Logs are only appearing once pod is completed

Question

Logs are only appearing once pod is completed

lucienbanholzer opened this issue 2 years ago · 12 comments

Dear support team,

I think this is not an issue at all but I don't find how to configure this...
Is it possible to see container logs in live from tekton dashboard ?
Currently I see this until the task is over.

Thanks a lot for your help,

BR

Answer 1 · 2023-03-15T17:56:17.000Z

Hi @lucienbanholzer, can you share more information about your environment and the Pipeline / Task you're seeing this behaviour with? The expected behaviour is that logs show up as soon as they're available, so if a step is outputting logs while it's running they should be displayed in the Dashboard within a few seconds normally.
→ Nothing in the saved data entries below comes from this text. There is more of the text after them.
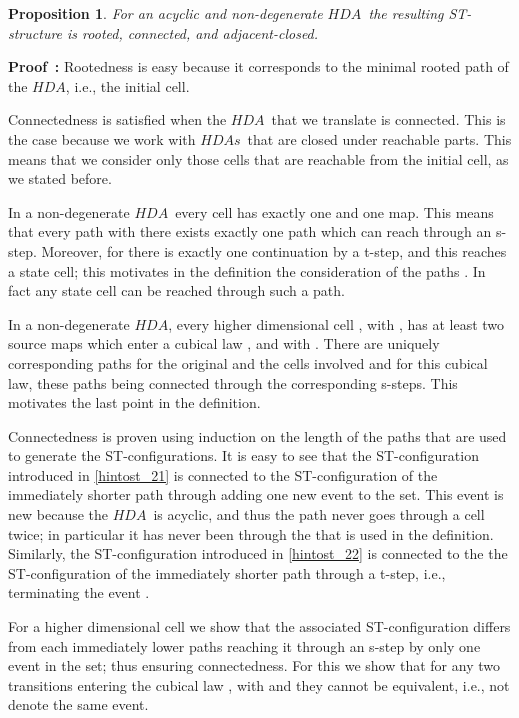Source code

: \documentclass[submission,copyright,creativecommons]{eptcs}
\newtheorem{proposition}[theorem]{Proposition}
\newenvironment{proof}[1][\!\!\,]{\vspace{1ex}\noindent\textbf{Proof #1: }}{\hfill\vspace{2ex}}
\newcounter{case}
\newcommand\HDA{\ensuremath{\mathit{HDA}}}
\newcommand\HDAs{\ensuremath{\mathit{HDAs}}}
\begin{document}
\begin{proposition}\label{prop_hdaintost}
For an acyclic and non-degenerate \HDA\ the resulting ST-structure  is rooted, connected, and adjacent-closed.
\end{proposition}

\begin{proof}
Rootedness is easy because it corresponds to the minimal rooted path of the \HDA, i.e., the initial cell.

Connectedness is satisfied when the \HDA\ that we translate is connected. This is the case because we work with \HDAs\ that are closed under reachable parts. This means that we consider only those cells that are reachable from the initial cell, as we stated before.

In a non-degenerate \HDA\ every  cell has exactly one  and one  map. This means that every path  with  there exists exactly one path  which can reach  through an s-step. Moreover, for  there is exactly one continuation by a t-step, and this reaches a  state cell; this motivates in the definition the consideration of the paths . In fact any state cell  can be reached through such a path.

In a non-degenerate \HDA, every higher dimensional cell , with , has at least two source maps which enter a cubical law , and with . There are uniquely corresponding paths for the original  and the cells involved and for this cubical law, these paths being connected through the corresponding s-steps. This motivates the last point in the definition.

Connectedness is proven using induction on the length of the paths that are used to generate the ST-configurations.
It is easy to see that the ST-configuration introduced in \ref{hintost_21} is connected to the ST-configuration of the immediately shorter path through adding one new event to the  set. This event is new because the \HDA\ is acyclic, and thus the path  never goes through a cell twice; in particular it has never been through the  that is used in the definition.
Similarly, the ST-configuration introduced in \ref{hintost_22} is connected to the the ST-configuration of the immediately shorter path through a t-step, i.e., terminating the event .

For a higher dimensional cell  we show that the associated ST-configuration differs from each immediately lower paths reaching it through an s-step by only one event in the  set; thus ensuring connectedness.
For this we show that for any two transitions  entering the cubical law , with  and  they cannot be equivalent, i.e., not denote the same event.




\end{proof}
\end{document}
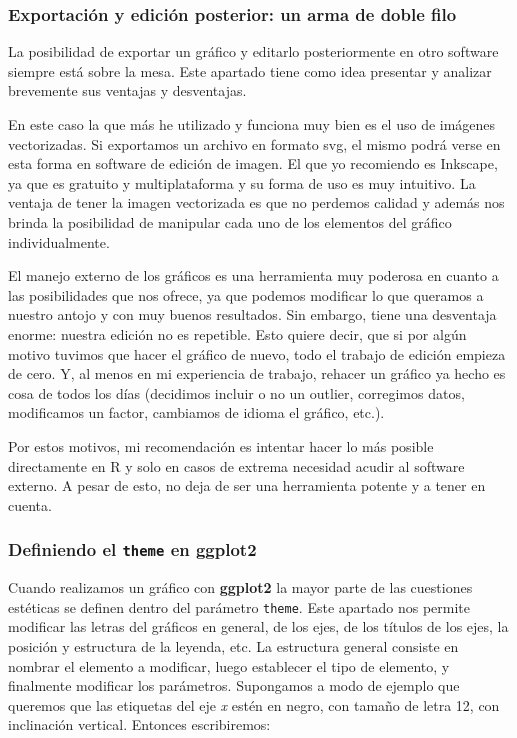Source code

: \documentclass[
]{article}
\begin{document}
\subsubsection{Exportación y edición posterior: un arma de doble
filo}\label{exportaciuxf3n-y-ediciuxf3n-posterior-un-arma-de-doble-filo}

La posibilidad de exportar un gráfico y editarlo posteriormente en otro
software siempre está sobre la mesa. Este apartado tiene como idea
presentar y analizar brevemente sus ventajas y desventajas.

En este caso la que más he utilizado y funciona muy bien es el uso de
imágenes vectorizadas. Si exportamos un archivo en formato svg, el mismo
podrá verse en esta forma en software de edición de imagen. El que yo
recomiendo es Inkscape, ya que es gratuito y multiplataforma y su forma
de uso es muy intuitivo. La ventaja de tener la imagen vectorizada es
que no perdemos calidad y además nos brinda la posibilidad de manipular
cada uno de los elementos del gráfico individualmente.

El manejo externo de los gráficos es una herramienta muy poderosa en
cuanto a las posibilidades que nos ofrece, ya que podemos modificar lo
que queramos a nuestro antojo y con muy buenos resultados. Sin embargo,
tiene una desventaja enorme: nuestra edición no es repetible. Esto
quiere decir, que si por algún motivo tuvimos que hacer el gráfico de
nuevo, todo el trabajo de edición empieza de cero. Y, al menos en mi
experiencia de trabajo, rehacer un gráfico ya hecho es cosa de todos los
días (decidimos incluir o no un outlier, corregimos datos, modificamos
un factor, cambiamos de idioma el gráfico, etc.).

Por estos motivos, mi recomendación es intentar hacer lo más posible
directamente en R y solo en casos de extrema necesidad acudir al
software externo. A pesar de esto, no deja de ser una herramienta
potente y a tener en cuenta.

\subsubsection{\texorpdfstring{Definiendo el \texttt{theme} en
ggplot2}{Definiendo el theme en ggplot2}}\label{definiendo-el-theme-en-ggplot2}

Cuando realizamos un gráfico con \textbf{ggplot2} la mayor parte de las
cuestiones estéticas se definen dentro del parámetro \texttt{theme}.
Este apartado nos permite modificar las letras del gráficos en general,
de los ejes, de los títulos de los ejes, la posición y estructura de la
leyenda, etc. La estructura general consiste en nombrar el elemento a
modificar, luego establecer el tipo de elemento, y finalmente modificar
los parámetros. Supongamos a modo de ejemplo que queremos que las
etiquetas del eje \emph{x} estén en negro, con tamaño de letra 12, con
inclinación vertical. Entonces escribiremos:
\end{document}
What Tekton Pipelines and Dashboard versions are you using? How did you install them?
Does this happen every time? Only with specific Task / Pipeline?
When it happens do you observe the same behaviour calling kubectl logs -f <pod> -c <step-container> directly? (it's essentially calling the same API under the hood)
How are you accessing the Dashboard? e.g. via an Ingress, kubectl port-forward, kubectl proxy, etc.

Answer 2 · 2023-03-15T18:21:38.000Z

Hi,

I am running tekton-pipeline v.0.45.0 in a Kubernetes cluster v1.26.2 and the latest version of teton dashboard.
I installed all tekton components using tekton operator.

When I check the logs using kubectl (kubectl logs -f <pod> -c <step-container>) it's working fine.

I am accessing the dashboard using an ingress rule. I have installed metallb as LB.

Also the cluster is behind a corporate proxy.

BR

Answer 3 · 2023-03-15T18:29:41.000Z

If you check the browser's developer tools you should see a request to GET <dashboard_base_url>/api/v1/namespaces/<namespace>/pods/<taskrun_pod>/log?container=<step_container>&follow=true

Is this taking a long time to return a response? How big is the response?

Are there any errors in the browser console while it appears to be hanging?

Does this affect all steps / tasks / pipelines or just this specific one?

Answer 4 · 2023-03-15T18:48:18.000Z

i don't get a response the page is loading... and nothing in the browser console until it appears in the dashboard window.

Yes it affects all tasks.

Answer 5 · 2023-03-15T18:53:05.000Z

Can you check the same on the Dashboard page that shows the loading state? Check the network + console tabs on that page.

It's hard to tell without more information but this error suggests there may be an issue with your ingress / loadbalancer config, resulting in an invalid or incomplete response. You would need to check the documentation to see what's required to enable support for chunked encoding.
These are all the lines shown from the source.